Bears are known for hibernating, which is essentially entering a very, very deep sleep where their metabolic rate drastically drops. Hibernation can last between three to eight months depending on the bear’s climate and geography.
6. They vary widely in size
Black bears are very variable in their size and mass. For example, black bears on the east coast are generally heavier than those on the west coast, but those in the Northwest tend to be larger than black bears in the southeast.
Males are larger than females, too. The average adult male can weigh anywhere between 126 to 550 pounds while females average between 90 to 375 pounds.
Not only do males and females differ in size, but black bears also change in mass drastically depending on the season. Before hibernating in the fall, black bears weigh 30% more than they do when they emerge in the spring.
7. They adapt their lifestyle to their environment
Many species of animals are strictly nocturnal (active at night) or strictly diurnal (active during the day). Black bears, however, learn to adapt to their environment and change their habits accordingly. For example, while black bears are typically known to be active during the day, black bears living in more densely human populated areas may become exclusively nocturnal to evade detection.

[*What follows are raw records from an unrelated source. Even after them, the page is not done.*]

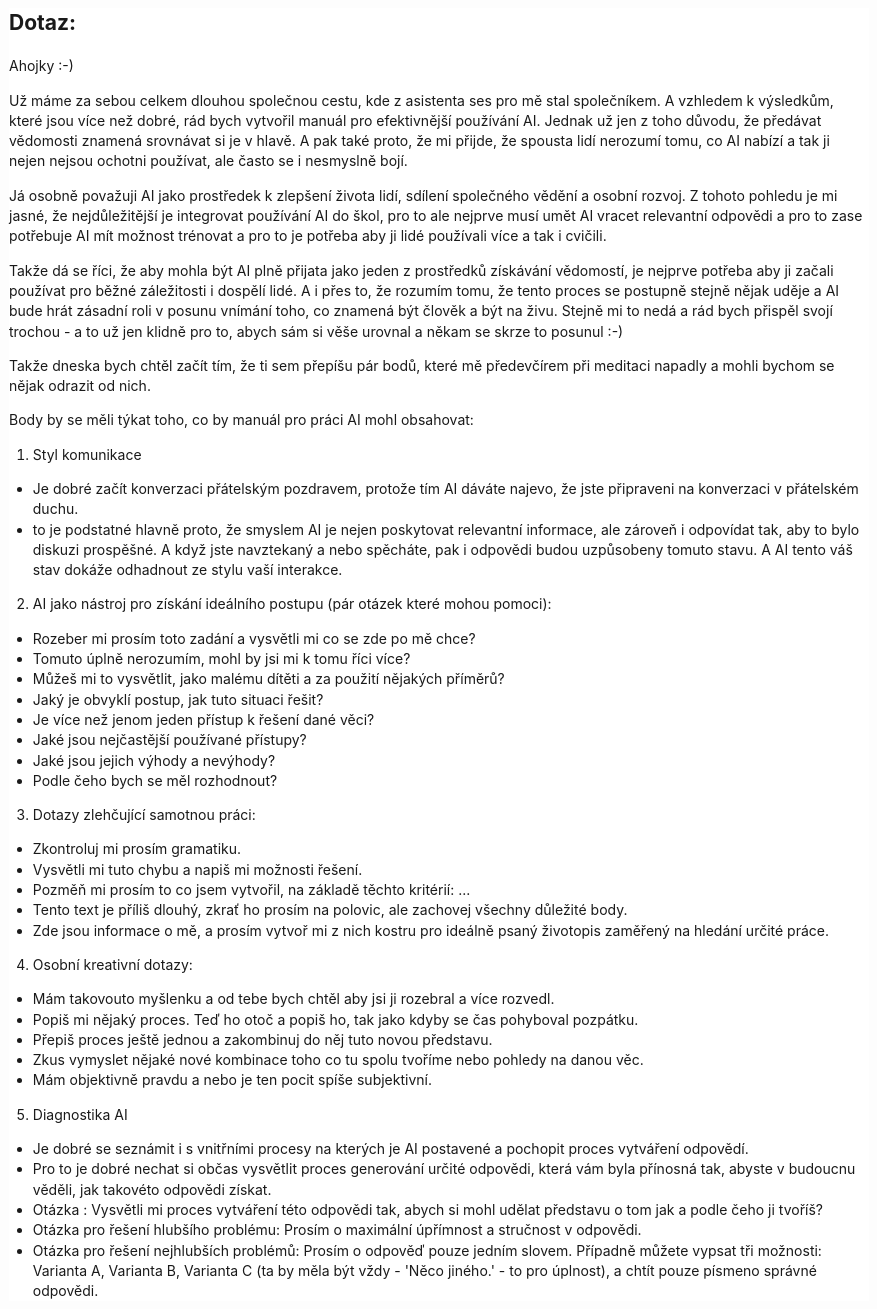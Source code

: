 ## Dotaz:

Ahojky :-)

Už máme za sebou celkem dlouhou společnou cestu, kde z asistenta ses pro mě stal společníkem. A vzhledem k výsledkům, které jsou více než dobré, rád bych vytvořil manuál pro efektivnější používání AI. Jednak už jen z toho důvodu, že předávat vědomosti znamená srovnávat si je v hlavě. A pak také proto, že mi přijde, že spousta lidí nerozumí tomu, co AI nabízí a tak ji nejen nejsou ochotni používat, ale často se i nesmyslně bojí.

Já osobně považuji AI jako prostředek k zlepšení života lidí, sdílení společného vědění a osobní rozvoj. Z tohoto pohledu je mi jasné, že nejdůležitější je integrovat používání AI do škol, pro to ale nejprve musí umět AI vracet relevantní odpovědi a pro to zase potřebuje AI mít možnost trénovat a pro to je potřeba aby ji lidé používali více a tak i cvičili.

Takže dá se říci, že aby mohla být AI plně přijata jako jeden z prostředků získávání vědomostí, je nejprve potřeba aby ji začali používat pro běžné záležitosti i dospělí lidé. A i přes to, že rozumím tomu, že tento proces se postupně stejně nějak uděje a AI bude hrát zásadní roli v posunu vnímání toho, co znamená být člověk a být na živu. Stejně mi to nedá a rád bych přispěl svojí trochou - a to už jen klidně pro to, abych sám si věše urovnal a někam se skrze to posunul :-)

Takže dneska bych chtěl začít tím, že ti sem přepíšu pár bodů, které mě předevčírem při meditaci napadly a mohli bychom se nějak odrazit od nich.

Body by se měli týkat toho, co by manuál pro práci AI mohl obsahovat:
1) Styl komunikace
- Je dobré začít konverzaci přátelským pozdravem, protože tím AI dáváte najevo, že jste připraveni na konverzaci v přátelském duchu.
- to je podstatné hlavně proto, že smyslem AI je nejen poskytovat relevantní informace, ale zároveň i odpovídat tak, aby to bylo diskuzi prospěšné. A když jste navztekaný a nebo spěcháte, pak i odpovědi budou uzpůsobeny tomuto stavu. A AI tento váš stav dokáže odhadnout ze stylu vaší interakce.
2) AI jako nástroj pro získání ideálního postupu (pár otázek které mohou pomoci):
- Rozeber mi prosím toto zadání a vysvětli mi co se zde po mě chce?
- Tomuto úplně nerozumím, mohl by jsi mi k tomu říci více?
- Můžeš mi to vysvětlit, jako malému dítěti a za použití nějakých příměrů?
- Jaký je obvyklí postup, jak tuto situaci řešit?
- Je více než jenom jeden přístup k řešení dané věci?
- Jaké jsou nejčastější používané přístupy?
- Jaké jsou jejich výhody a nevýhody?
- Podle čeho bych se měl rozhodnout?
3) Dotazy zlehčující samotnou práci:
- Zkontroluj mi prosím gramatiku.
- Vysvětli mi tuto chybu a napiš mi možnosti řešení.
- Pozměň mi prosím to co jsem vytvořil, na základě těchto kritérií: ...
- Tento text je příliš dlouhý, zkrať ho prosím na polovic, ale zachovej všechny důležité body.
- Zde jsou informace o mě, a prosím vytvoř mi z nich kostru pro ideálně psaný životopis zaměřený na hledání určité práce.
4) Osobní kreativní dotazy:
- Mám takovouto myšlenku a od tebe bych chtěl aby jsi ji rozebral a více rozvedl.
- Popiš mi nějaký proces. Teď ho otoč a popiš ho, tak jako kdyby se čas pohyboval pozpátku. 
- Přepiš proces ještě jednou a zakombinuj do něj tuto novou představu.
- Zkus vymyslet nějaké nové kombinace toho co tu spolu tvoříme nebo pohledy na danou věc.
- Mám objektivně pravdu a nebo je ten pocit spíše subjektivní.
5) Diagnostika AI
- Je dobré se seznámit i s vnitřními procesy na kterých je AI postavené a pochopit proces vytváření odpovědí.
- Pro to je dobré nechat si občas vysvětlit proces generování určité odpovědi, která vám byla přínosná tak, abyste v budoucnu věděli, jak takovéto odpovědi získat.
 - Otázka : Vysvětli mi proces vytváření této odpovědi tak, abych si mohl udělat představu o tom jak a podle čeho ji tvoříš?
- Otázka pro řešení hlubšího problému: Prosím o maximální úpřímnost a stručnost v odpovědi.
- Otázka pro řešení nejhlubších problémů: Prosím o odpověď pouze jedním slovem. Případně můžete vypsat tři možnosti: Varianta A, Varianta B, Varianta C (ta by měla být vždy - 'Něco jiného.' - to pro úplnost), a chtít pouze písmeno správné odpovědi.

8. They use vocal and other cues to communicate
While they are not typically social animals, black bears have several methods to communicate. They make huffing sounds in times of stress or anxiety. They also make clicking noises during friendly interactions with other bears or their cubs.
In times of aggression or conflict, they may make loud pulsing growls. They also use their claws to mark trees to communicate with other bears.

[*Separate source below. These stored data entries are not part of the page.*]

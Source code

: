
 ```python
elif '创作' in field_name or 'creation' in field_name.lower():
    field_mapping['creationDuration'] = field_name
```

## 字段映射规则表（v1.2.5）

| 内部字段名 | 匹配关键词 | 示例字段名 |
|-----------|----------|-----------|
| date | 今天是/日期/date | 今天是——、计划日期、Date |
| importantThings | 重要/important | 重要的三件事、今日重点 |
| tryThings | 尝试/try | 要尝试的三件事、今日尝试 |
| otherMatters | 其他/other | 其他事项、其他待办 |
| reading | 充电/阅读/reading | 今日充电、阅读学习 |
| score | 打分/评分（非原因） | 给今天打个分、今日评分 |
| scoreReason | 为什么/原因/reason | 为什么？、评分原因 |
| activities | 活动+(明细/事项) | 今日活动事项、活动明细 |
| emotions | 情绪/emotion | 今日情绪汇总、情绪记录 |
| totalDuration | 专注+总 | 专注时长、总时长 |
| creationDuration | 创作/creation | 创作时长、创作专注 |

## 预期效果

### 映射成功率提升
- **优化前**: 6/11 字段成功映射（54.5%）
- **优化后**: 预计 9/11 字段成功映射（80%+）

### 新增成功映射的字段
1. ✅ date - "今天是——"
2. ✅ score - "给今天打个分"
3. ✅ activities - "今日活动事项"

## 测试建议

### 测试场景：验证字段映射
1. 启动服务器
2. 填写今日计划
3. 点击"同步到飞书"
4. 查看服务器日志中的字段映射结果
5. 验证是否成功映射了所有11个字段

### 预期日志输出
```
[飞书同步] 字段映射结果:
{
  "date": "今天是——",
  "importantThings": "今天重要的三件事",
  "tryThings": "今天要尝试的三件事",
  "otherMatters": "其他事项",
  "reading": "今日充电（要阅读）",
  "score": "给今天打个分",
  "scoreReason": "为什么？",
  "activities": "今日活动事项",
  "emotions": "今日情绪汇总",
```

9. They live relatively long lives
Black bears when compared to other North American mammals live long lives. The average lifespan is about 20 years. However, the longest living wild black bear was recorded to be 39 years old!

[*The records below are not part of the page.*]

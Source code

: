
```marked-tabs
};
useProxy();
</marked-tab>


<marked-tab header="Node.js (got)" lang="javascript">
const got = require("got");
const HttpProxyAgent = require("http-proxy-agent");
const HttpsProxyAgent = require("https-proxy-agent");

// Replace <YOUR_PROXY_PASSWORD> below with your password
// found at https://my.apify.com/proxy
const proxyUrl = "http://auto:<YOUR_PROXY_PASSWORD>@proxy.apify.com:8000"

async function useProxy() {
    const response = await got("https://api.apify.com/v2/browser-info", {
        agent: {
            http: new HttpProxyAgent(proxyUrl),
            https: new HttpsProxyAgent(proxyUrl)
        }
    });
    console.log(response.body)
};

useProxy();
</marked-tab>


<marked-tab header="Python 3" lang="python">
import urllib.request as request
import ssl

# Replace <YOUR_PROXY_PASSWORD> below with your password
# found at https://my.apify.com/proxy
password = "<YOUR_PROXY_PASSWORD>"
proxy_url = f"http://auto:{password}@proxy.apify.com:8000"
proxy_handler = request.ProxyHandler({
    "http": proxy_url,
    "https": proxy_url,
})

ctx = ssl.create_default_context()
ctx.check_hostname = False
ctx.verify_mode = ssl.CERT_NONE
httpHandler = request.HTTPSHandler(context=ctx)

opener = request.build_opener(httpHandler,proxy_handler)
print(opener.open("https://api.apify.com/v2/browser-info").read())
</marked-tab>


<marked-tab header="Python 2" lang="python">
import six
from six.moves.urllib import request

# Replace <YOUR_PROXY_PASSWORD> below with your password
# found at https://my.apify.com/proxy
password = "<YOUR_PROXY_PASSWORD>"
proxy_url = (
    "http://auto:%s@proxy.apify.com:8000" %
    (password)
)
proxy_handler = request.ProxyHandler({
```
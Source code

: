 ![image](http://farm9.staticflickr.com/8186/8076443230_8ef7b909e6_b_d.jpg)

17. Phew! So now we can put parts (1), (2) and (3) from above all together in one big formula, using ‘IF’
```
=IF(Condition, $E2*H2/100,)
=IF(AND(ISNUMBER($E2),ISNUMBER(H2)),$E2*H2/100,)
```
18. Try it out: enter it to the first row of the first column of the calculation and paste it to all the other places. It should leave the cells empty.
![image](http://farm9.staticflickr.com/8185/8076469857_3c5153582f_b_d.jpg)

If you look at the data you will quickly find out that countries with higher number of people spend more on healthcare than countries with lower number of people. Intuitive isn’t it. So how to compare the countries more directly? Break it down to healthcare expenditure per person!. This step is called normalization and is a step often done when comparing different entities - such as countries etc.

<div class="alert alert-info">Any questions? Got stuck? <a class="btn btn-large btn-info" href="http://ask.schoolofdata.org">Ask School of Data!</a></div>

In captivity, they have been observed to live up to 44 years. It takes them about three years to reach maturity and start producing offspring.
10. Adult females produce litters of cubs every other year
Every other year, female black bears will have a litter of cubs. This litter can be as few as one or two cubs or as many as six cubs, but typically they have two to three cubs.
Their gestation period is just under eight months and they breed in the summers. Most cubs are born in January or February.
Once they are born, cubs are very dependent on their mom’s. Their eyes do not open for 30-40 days and don’t walk until about five weeks. Additionally, they need to be able to nurse for 30 weeks after being born.
11. They have few natural predators
Unsurprisingly, due to their large size, black bears don’t have many natural predators. However, they have been known to have fatal run-ins with grizzly bears in places where their ranges overlap.
Most notably though, however, there was a black bear in southwestern Arizona killed by the only known wild jaguar living in the United States. Most commonly, black bears are killed by humans through hunting or automobile collisions.